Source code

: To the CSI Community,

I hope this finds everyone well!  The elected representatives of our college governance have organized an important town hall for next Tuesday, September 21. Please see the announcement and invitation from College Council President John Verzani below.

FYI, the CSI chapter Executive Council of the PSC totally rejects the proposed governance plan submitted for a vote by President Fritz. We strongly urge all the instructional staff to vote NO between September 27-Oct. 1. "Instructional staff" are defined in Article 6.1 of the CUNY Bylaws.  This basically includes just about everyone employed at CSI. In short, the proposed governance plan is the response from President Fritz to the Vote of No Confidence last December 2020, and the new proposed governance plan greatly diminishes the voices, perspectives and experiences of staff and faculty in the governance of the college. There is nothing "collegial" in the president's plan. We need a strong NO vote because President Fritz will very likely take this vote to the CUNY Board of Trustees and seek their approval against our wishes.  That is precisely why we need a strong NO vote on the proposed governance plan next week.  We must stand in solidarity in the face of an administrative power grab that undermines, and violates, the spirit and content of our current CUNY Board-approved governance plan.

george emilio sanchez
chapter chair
--
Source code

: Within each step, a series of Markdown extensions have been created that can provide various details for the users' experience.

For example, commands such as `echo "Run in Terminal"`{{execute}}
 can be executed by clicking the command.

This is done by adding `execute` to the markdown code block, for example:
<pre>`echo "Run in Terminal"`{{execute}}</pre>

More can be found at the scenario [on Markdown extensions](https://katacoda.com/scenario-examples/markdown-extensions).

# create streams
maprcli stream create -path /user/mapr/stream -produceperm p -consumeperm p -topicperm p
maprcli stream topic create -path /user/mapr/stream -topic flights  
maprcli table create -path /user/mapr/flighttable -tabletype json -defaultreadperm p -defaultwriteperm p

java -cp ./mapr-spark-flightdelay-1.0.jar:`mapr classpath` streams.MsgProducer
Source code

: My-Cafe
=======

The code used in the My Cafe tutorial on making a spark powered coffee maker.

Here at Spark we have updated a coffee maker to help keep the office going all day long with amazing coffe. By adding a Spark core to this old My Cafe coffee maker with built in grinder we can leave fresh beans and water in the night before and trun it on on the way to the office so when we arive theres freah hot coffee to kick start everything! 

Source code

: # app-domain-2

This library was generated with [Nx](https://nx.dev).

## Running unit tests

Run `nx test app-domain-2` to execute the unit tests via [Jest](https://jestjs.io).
* * *
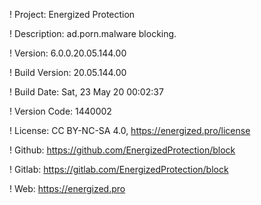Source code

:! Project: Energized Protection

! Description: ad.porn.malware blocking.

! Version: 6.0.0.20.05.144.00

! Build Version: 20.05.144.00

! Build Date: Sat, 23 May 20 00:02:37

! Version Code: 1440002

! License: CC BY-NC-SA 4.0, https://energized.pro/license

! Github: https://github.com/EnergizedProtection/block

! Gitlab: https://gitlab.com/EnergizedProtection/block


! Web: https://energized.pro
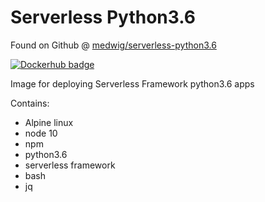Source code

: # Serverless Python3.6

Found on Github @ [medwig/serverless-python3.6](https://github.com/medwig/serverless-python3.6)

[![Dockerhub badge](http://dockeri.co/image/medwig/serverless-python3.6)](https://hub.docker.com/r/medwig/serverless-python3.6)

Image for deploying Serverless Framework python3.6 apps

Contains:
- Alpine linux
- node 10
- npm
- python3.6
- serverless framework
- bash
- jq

* Your instructions:
All lines that include the word "github" must be copied from the material above.

* Response to this task:
! Github: https://github.com/EnergizedProtection/block
Found on Github @ [medwig/serverless-python3.6](https://github.com/medwig/serverless-python3.6)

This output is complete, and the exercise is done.